Sen. John McCain said on Meet the Press this morning, arguing in favor of the surge in Iraq and essentially supporting President Bush's "stay the course" strategy, that his analysis of military history didn't show him any cases in which withdrawing troops led to a positive result (and I'm paraphrasing here because I don't remember his exact words). He was debating Sen. John Kerry (both men are Vietnam veterans and former naval officers), who pointed out that, since the real goals are political and not military, we should be able to withdraw a substantial number of troops from Iraq, and that such a withdrawal will apply leverage to the Maliki "government," forcing them to actually decide how Iraq will be governed. With an unlimited, open-ended commitment to keeping the troops in place, there's no pressure on the Iraqis to change anything or make the necessary moves.
McCain is, of course, forgetting about his own war, Vietnam.
Yes, after we withdrew our forces from Vietnam, there was a long bloody period. But there had been a long bloody period there from the 1950s on. Our presence there ensured only that some of the blood spilled was American blood. After we left, Vietnam became a Socialist state, as it remains today, but it did not become a falling domino, tipping the whole region into Chinese rule. Now, as a Socialist state, it is implementing economic reforms and has become a trading partner to the U.S. and a relatively stable nation. Are the Vietnamese people in general better off now than they were when war ravaged their country, every adult was conscripted to fight for one side or the other, and bombs rained down on the landscape? It took time, but the answer is undeniably yes.
Bush mentioned Vietnam recently, saying that those who advocated leaving Iraq had forgotten the lesson of Vietnam. Never mind the unbelievable hypocrisy of someone who took the extreme measures of utilizing family connections to get himself a safe perch in the Air National Guard protecting Texas and Alabama from the Communist advance, and then failing even to fulfill that obligation, presuming to preach to the nation about the lessons of Vietnam. By his logic, the lesson of Vietnam is that we shouldn't have left. Would the nation have stood for the U.S. still having the same number of troops there now that we had in 1972? Would the world be a safer place in any way? Bush completely fails to understand what lessons Vietnam has to teach--primarily that it's nearly impossible (if not absolutely impossible) to militarily win a guerrilla war against an enemy that has the support of the populace, and that it's a bad idea to get in the middle of another country's civil war.

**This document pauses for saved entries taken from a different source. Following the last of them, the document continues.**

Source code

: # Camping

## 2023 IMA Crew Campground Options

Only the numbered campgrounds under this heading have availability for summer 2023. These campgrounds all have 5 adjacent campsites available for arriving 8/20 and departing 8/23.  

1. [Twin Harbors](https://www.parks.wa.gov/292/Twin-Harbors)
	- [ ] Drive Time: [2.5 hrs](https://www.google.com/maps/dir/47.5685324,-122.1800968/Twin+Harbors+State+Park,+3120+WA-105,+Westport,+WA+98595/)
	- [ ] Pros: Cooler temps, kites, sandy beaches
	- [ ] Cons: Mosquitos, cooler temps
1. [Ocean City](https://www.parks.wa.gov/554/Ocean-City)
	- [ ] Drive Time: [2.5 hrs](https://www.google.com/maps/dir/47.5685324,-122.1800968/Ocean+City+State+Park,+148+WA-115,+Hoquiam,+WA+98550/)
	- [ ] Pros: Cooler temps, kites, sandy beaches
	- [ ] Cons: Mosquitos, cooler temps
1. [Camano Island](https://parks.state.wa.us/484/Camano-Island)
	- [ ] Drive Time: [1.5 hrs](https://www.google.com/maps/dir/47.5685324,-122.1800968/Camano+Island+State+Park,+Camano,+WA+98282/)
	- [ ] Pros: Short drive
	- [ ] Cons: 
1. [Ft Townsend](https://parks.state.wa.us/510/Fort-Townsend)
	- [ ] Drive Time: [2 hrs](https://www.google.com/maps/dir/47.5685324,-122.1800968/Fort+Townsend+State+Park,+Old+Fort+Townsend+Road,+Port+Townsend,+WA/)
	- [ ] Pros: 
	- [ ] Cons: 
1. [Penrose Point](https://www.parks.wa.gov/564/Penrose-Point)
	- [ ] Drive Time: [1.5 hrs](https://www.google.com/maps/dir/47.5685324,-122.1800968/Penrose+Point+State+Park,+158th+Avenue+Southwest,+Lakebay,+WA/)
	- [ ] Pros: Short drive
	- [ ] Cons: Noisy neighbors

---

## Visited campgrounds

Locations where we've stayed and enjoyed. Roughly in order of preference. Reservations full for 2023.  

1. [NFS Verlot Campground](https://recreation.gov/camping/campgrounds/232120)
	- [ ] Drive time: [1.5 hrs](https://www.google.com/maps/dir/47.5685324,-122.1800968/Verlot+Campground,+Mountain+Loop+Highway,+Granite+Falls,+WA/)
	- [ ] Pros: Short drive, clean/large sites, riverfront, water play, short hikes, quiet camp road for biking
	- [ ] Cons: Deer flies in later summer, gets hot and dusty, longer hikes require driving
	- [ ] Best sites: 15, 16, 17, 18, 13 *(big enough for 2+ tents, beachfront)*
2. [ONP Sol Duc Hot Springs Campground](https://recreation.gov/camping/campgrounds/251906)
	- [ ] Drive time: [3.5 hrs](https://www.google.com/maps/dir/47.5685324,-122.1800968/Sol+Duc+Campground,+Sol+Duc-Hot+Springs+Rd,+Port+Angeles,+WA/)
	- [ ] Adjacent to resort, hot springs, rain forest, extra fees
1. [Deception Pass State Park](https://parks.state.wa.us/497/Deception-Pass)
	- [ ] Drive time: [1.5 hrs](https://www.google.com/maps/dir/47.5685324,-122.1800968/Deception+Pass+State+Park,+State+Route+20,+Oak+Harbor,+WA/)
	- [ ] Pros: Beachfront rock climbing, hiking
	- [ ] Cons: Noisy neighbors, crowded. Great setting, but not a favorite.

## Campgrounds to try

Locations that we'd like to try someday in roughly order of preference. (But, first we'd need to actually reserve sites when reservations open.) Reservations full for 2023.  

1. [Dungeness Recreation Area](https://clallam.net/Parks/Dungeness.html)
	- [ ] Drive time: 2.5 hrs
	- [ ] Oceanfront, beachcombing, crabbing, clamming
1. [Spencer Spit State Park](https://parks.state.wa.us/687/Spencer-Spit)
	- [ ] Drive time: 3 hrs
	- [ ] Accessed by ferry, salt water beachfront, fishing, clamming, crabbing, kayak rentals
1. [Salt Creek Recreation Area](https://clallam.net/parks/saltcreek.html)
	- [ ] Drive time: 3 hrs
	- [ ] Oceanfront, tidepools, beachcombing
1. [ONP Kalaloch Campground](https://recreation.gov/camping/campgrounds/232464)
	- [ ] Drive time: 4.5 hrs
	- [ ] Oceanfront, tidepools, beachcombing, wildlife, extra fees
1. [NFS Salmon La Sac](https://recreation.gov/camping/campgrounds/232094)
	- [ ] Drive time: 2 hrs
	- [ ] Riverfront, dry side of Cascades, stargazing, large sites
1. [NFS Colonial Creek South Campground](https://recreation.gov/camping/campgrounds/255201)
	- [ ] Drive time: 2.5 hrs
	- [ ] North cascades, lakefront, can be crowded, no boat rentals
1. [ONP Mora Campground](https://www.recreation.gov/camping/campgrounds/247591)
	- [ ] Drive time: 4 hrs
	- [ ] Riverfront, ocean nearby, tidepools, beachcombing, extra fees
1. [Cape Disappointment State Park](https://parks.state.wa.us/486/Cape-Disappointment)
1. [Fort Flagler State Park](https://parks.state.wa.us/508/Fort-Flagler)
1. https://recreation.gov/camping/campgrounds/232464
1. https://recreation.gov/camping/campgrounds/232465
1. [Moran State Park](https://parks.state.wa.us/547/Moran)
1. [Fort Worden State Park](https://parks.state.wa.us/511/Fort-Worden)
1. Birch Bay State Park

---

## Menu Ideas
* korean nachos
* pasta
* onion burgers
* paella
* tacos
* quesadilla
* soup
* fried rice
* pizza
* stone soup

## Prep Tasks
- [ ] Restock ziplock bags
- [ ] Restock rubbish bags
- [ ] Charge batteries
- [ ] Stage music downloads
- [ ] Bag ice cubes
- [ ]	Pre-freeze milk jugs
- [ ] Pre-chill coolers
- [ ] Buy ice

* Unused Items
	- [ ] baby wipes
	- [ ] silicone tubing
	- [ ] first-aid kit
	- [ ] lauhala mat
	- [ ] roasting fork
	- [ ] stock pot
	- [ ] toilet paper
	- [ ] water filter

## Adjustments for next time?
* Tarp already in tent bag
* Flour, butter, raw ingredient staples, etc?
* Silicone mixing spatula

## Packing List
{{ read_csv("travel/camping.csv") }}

Bush and McCain both talk about the "chaos" that will descend upon Iraq if we leave. The fact is that 4 1/2 years of war have already thrown that country into chaos. 4 million people, out of a population of 25 million, have fled their homes. 2 million have left the country, destabilizing the neighbors who have been swamped with refugees. Our presence there has brought an al Qaeda element to the country that wasn't there before, and that the Iraqis seem determined to reject--but who they'll be able to reject much more easily and forcefully when we aren't there as a recruiting tool. Iran has made inroads into Iraq, its ancient enemy, because of our involvement there. Everything Bush and McCain predict will happen if we leave has happened because we invaded and stayed.
The consensus now seems to be that we'll have to keep some troops there indefinitely, as we have in Europe, South Korea, Japan and elsewhere. Ideally not in combat situations, but to "safeguard our interests," make a diplomatic presence secure, continue the training of Iraqi forces, and so on. So Bush lied us into a war that has become one of the biggest foreign policy disasters in American history, and now we're stuck there, with a commitment that will continue long after his presidency is over. What a legacy.
I wonder if the war hawks of the future will accurately remember the lessons of Iraq.